Now’s the perfect time to start because children get an average of pounds 50 in cash at Christmas. Using some of it to open a savings account is a great way to give youngsters an early lesson in the value of money.
Savings can also be fun. You get free entrance to Dudley Zoo if you open a children’s account with Dudley Building Society, a free book and membership of a book club with Bradford and Bingley and a money box with Loughborough Building Society.
But while young thoughts might be on saving enough for the latest Barbie doll or Action Man, parents should be putting money aside for their children’s future. “Building up a lump sum could help them pay for their time at university or provide a deposit for their first home.” says Rob Guy, of The MarketPlace at Bradford & Bingley.
“How large a pot you manage to build up for your child will depend on how much you contribute each month and the risk you’re prepared to take.” A savings account is a safe haven, but if your child is still a toddler, you might decide to take a greater risk and put cash into investments linked to the stock market. Historically, these have outperformed savings accounts over the longer term. The interest paid on savings accounts is typically low- about 3 per cent - so even if you put away pounds 20 a month for 18 years you will only have built up a nest egg of around pounds 4,800. A similar investment on the stock market could be worth nearer pounds 5,200.
Unit trusts are a good option as the risk is spread over a number of shares, although fund management charges can eat into capital growth.
Friendly society bonds also invest in the stock market through a fund. A similar pounds 20 a month investment over 18 years should generate a tax-free lump sum of pounds 5,208. But the monthly payments have to be kept up with heavy penalties if the plan is cashed in early.
The main player in the field is Tunbridge Wells, which pioneered the first bonds with their baby Bond. Others worth considering are Scottish Friendly, Family Assurance and Shepherds Friendly Society.
Case Study
James Donnellan is a big Harry Potter fan and his mum Eileen is determined that he’ll turn out to be a financial wizard. They live in London.
JAMES, five, says: “I know what money is and how it works. I also know that if Mum says she doesn’t have any, then it’s not true - she has a plastic card she can pay with.
“I do save up for things if I really want them - a new toy car or game. I have a big jar where I put my 50p a week pocket money and I love to see it fill up.
“When it is full this time Mum is going to open a bank account for me. I want the one with the best free toy, but she is going to look at the extra money it will give me for putting my savings with them.

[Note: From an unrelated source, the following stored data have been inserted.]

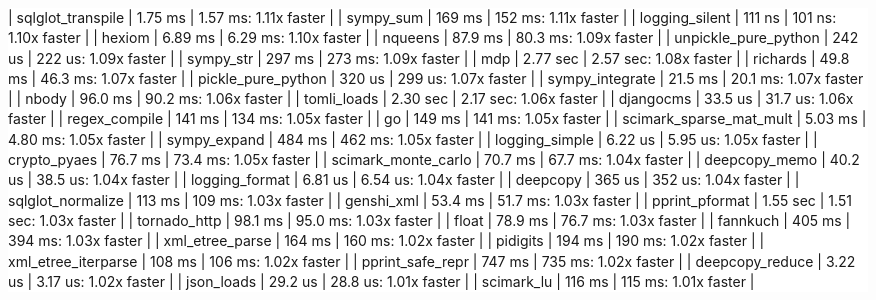 | sqlglot_transpile          | 1.75 ms                                                | 1.57 ms: 1.11x faster                                                  |
| sympy_sum                  | 169 ms                                                 | 152 ms: 1.11x faster                                                   |
| logging_silent             | 111 ns                                                 | 101 ns: 1.10x faster                                                   |
| hexiom                     | 6.89 ms                                                | 6.29 ms: 1.10x faster                                                  |
| nqueens                    | 87.9 ms                                                | 80.3 ms: 1.09x faster                                                  |
| unpickle_pure_python       | 242 us                                                 | 222 us: 1.09x faster                                                   |
| sympy_str                  | 297 ms                                                 | 273 ms: 1.09x faster                                                   |
| mdp                        | 2.77 sec                                               | 2.57 sec: 1.08x faster                                                 |
| richards                   | 49.8 ms                                                | 46.3 ms: 1.07x faster                                                  |
| pickle_pure_python         | 320 us                                                 | 299 us: 1.07x faster                                                   |
| sympy_integrate            | 21.5 ms                                                | 20.1 ms: 1.07x faster                                                  |
| nbody                      | 96.0 ms                                                | 90.2 ms: 1.06x faster                                                  |
| tomli_loads                | 2.30 sec                                               | 2.17 sec: 1.06x faster                                                 |
| djangocms                  | 33.5 us                                                | 31.7 us: 1.06x faster                                                  |
| regex_compile              | 141 ms                                                 | 134 ms: 1.05x faster                                                   |
| go                         | 149 ms                                                 | 141 ms: 1.05x faster                                                   |
| scimark_sparse_mat_mult    | 5.03 ms                                                | 4.80 ms: 1.05x faster                                                  |
| sympy_expand               | 484 ms                                                 | 462 ms: 1.05x faster                                                   |
| logging_simple             | 6.22 us                                                | 5.95 us: 1.05x faster                                                  |
| crypto_pyaes               | 76.7 ms                                                | 73.4 ms: 1.05x faster                                                  |
| scimark_monte_carlo        | 70.7 ms                                                | 67.7 ms: 1.04x faster                                                  |
| deepcopy_memo              | 40.2 us                                                | 38.5 us: 1.04x faster                                                  |
| logging_format             | 6.81 us                                                | 6.54 us: 1.04x faster                                                  |
| deepcopy                   | 365 us                                                 | 352 us: 1.04x faster                                                   |
| sqlglot_normalize          | 113 ms                                                 | 109 ms: 1.03x faster                                                   |
| genshi_xml                 | 53.4 ms                                                | 51.7 ms: 1.03x faster                                                  |
| pprint_pformat             | 1.55 sec                                               | 1.51 sec: 1.03x faster                                                 |
| tornado_http               | 98.1 ms                                                | 95.0 ms: 1.03x faster                                                  |
| float                      | 78.9 ms                                                | 76.7 ms: 1.03x faster                                                  |
| fannkuch                   | 405 ms                                                 | 394 ms: 1.03x faster                                                   |
| xml_etree_parse            | 164 ms                                                 | 160 ms: 1.02x faster                                                   |
| pidigits                   | 194 ms                                                 | 190 ms: 1.02x faster                                                   |
| xml_etree_iterparse        | 108 ms                                                 | 106 ms: 1.02x faster                                                   |
| pprint_safe_repr           | 747 ms                                                 | 735 ms: 1.02x faster                                                   |
| deepcopy_reduce            | 3.22 us                                                | 3.17 us: 1.02x faster                                                  |
| json_loads                 | 29.2 us                                                | 28.8 us: 1.01x faster                                                  |
| scimark_lu                 | 116 ms                                                 | 115 ms: 1.01x faster                                                   |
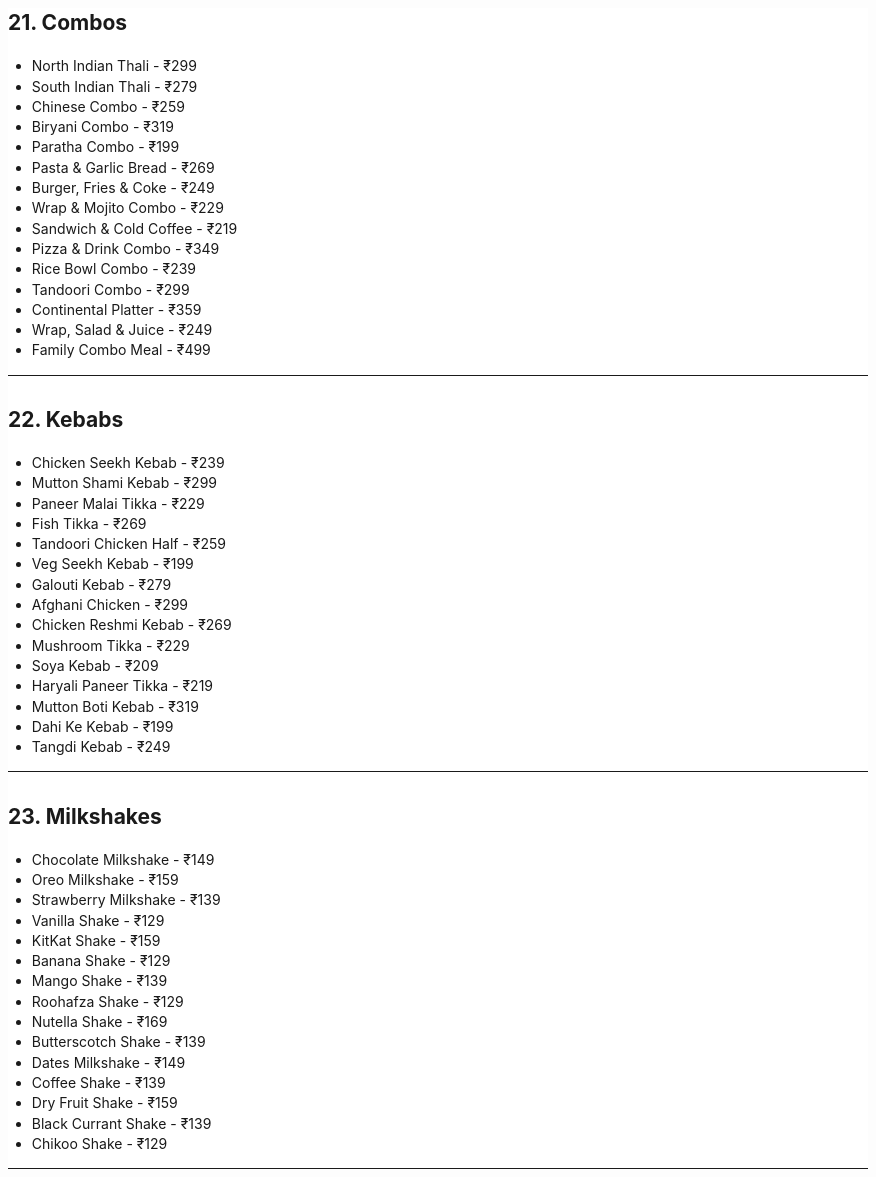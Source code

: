 
## 21. Combos
- North Indian Thali - ₹299  
- South Indian Thali - ₹279  
- Chinese Combo - ₹259  
- Biryani Combo - ₹319  
- Paratha Combo - ₹199  
- Pasta & Garlic Bread - ₹269  
- Burger, Fries & Coke - ₹249  
- Wrap & Mojito Combo - ₹229  
- Sandwich & Cold Coffee - ₹219  
- Pizza & Drink Combo - ₹349  
- Rice Bowl Combo - ₹239  
- Tandoori Combo - ₹299  
- Continental Platter - ₹359  
- Wrap, Salad & Juice - ₹249  
- Family Combo Meal - ₹499  

---

## 22. Kebabs
- Chicken Seekh Kebab - ₹239  
- Mutton Shami Kebab - ₹299  
- Paneer Malai Tikka - ₹229  
- Fish Tikka - ₹269  
- Tandoori Chicken Half - ₹259  
- Veg Seekh Kebab - ₹199  
- Galouti Kebab - ₹279  
- Afghani Chicken - ₹299  
- Chicken Reshmi Kebab - ₹269  
- Mushroom Tikka - ₹229  
- Soya Kebab - ₹209  
- Haryali Paneer Tikka - ₹219  
- Mutton Boti Kebab - ₹319  
- Dahi Ke Kebab - ₹199  
- Tangdi Kebab - ₹249  

---

## 23. Milkshakes
- Chocolate Milkshake - ₹149  
- Oreo Milkshake - ₹159  
- Strawberry Milkshake - ₹139  
- Vanilla Shake - ₹129  
- KitKat Shake - ₹159  
- Banana Shake - ₹129  
- Mango Shake - ₹139  
- Roohafza Shake - ₹129  
- Nutella Shake - ₹169  
- Butterscotch Shake - ₹139  
- Dates Milkshake - ₹149  
- Coffee Shake - ₹139  
- Dry Fruit Shake - ₹159  
- Black Currant Shake - ₹139  
- Chikoo Shake - ₹129  

---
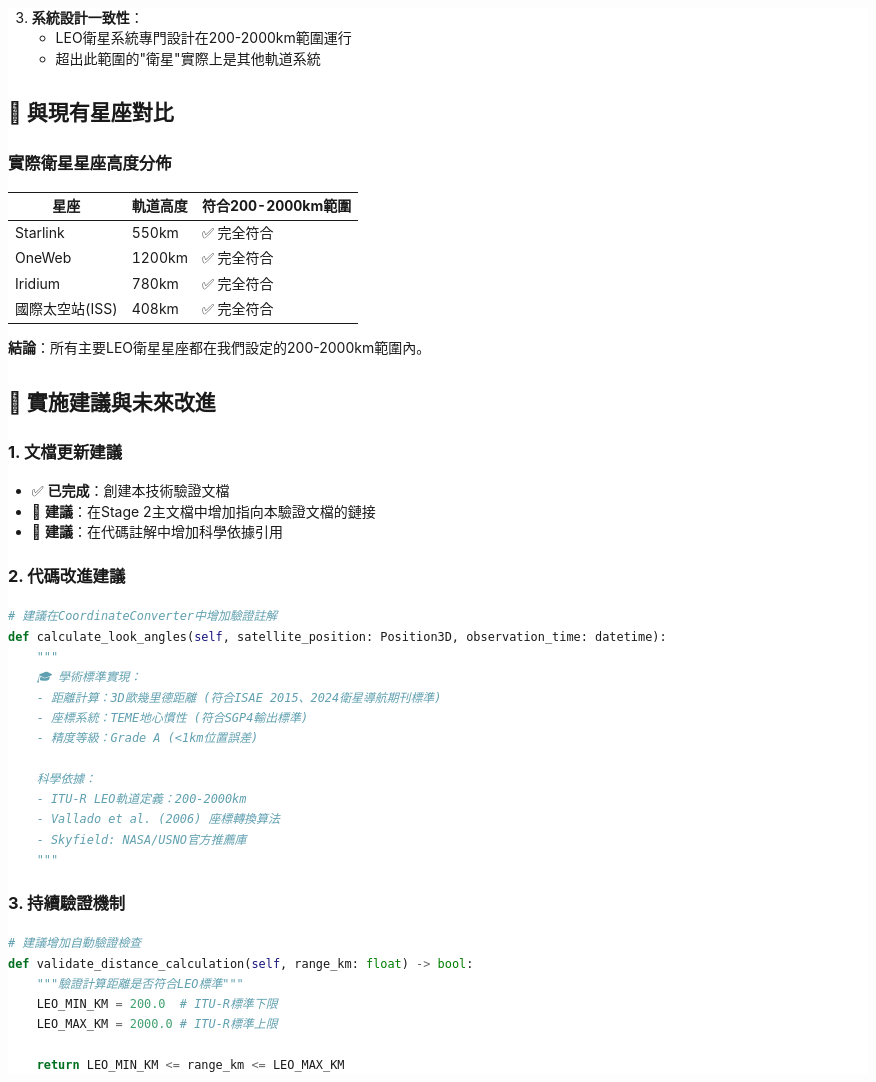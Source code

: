 3. **系統設計一致性**：
   - LEO衛星系統專門設計在200-2000km範圍運行
   - 超出此範圍的"衛星"實際上是其他軌道系統

## 🔄 與現有星座對比

### 實際衛星星座高度分佈

| 星座 | 軌道高度 | 符合200-2000km範圍 |
|------|----------|-------------------|
| Starlink | 550km | ✅ 完全符合 |
| OneWeb | 1200km | ✅ 完全符合 |
| Iridium | 780km | ✅ 完全符合 |
| 國際太空站(ISS) | 408km | ✅ 完全符合 |

**結論**：所有主要LEO衛星星座都在我們設定的200-2000km範圍內。

## 🎯 實施建議與未來改進

### 1. 文檔更新建議
- ✅ **已完成**：創建本技術驗證文檔
- 📝 **建議**：在Stage 2主文檔中增加指向本驗證文檔的鏈接
- 📝 **建議**：在代碼註解中增加科學依據引用

### 2. 代碼改進建議
```python
# 建議在CoordinateConverter中增加驗證註解
def calculate_look_angles(self, satellite_position: Position3D, observation_time: datetime):
    """
    🎓 學術標準實現：
    - 距離計算：3D歐幾里德距離 (符合ISAE 2015、2024衛星導航期刊標準)
    - 座標系統：TEME地心慣性 (符合SGP4輸出標準)
    - 精度等級：Grade A (<1km位置誤差)

    科學依據：
    - ITU-R LEO軌道定義：200-2000km
    - Vallado et al. (2006) 座標轉換算法
    - Skyfield: NASA/USNO官方推薦庫
    """
```

### 3. 持續驗證機制
```python
# 建議增加自動驗證檢查
def validate_distance_calculation(self, range_km: float) -> bool:
    """驗證計算距離是否符合LEO標準"""
    LEO_MIN_KM = 200.0  # ITU-R標準下限
    LEO_MAX_KM = 2000.0 # ITU-R標準上限

    return LEO_MIN_KM <= range_km <= LEO_MAX_KM
```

“When I’m older I hope this will make me rich.”
His mother Eileen, 39, encourages him to save and has opened a savings account for his future.
She says, “I put away pounds 27.50 per month with the Co- operative Society. I hope that when he gets to 18 it will be worth at least pounds 5,000 and it will be tax-free.
“I think it is the right time for him to understand about money so I am looking for a children’s account to put his money into.
“Then he can see the amount in there grow - as he learns more maths at school he should understand what this means. And hopefully not buying him things and making him save up instead will teach him the value of money.”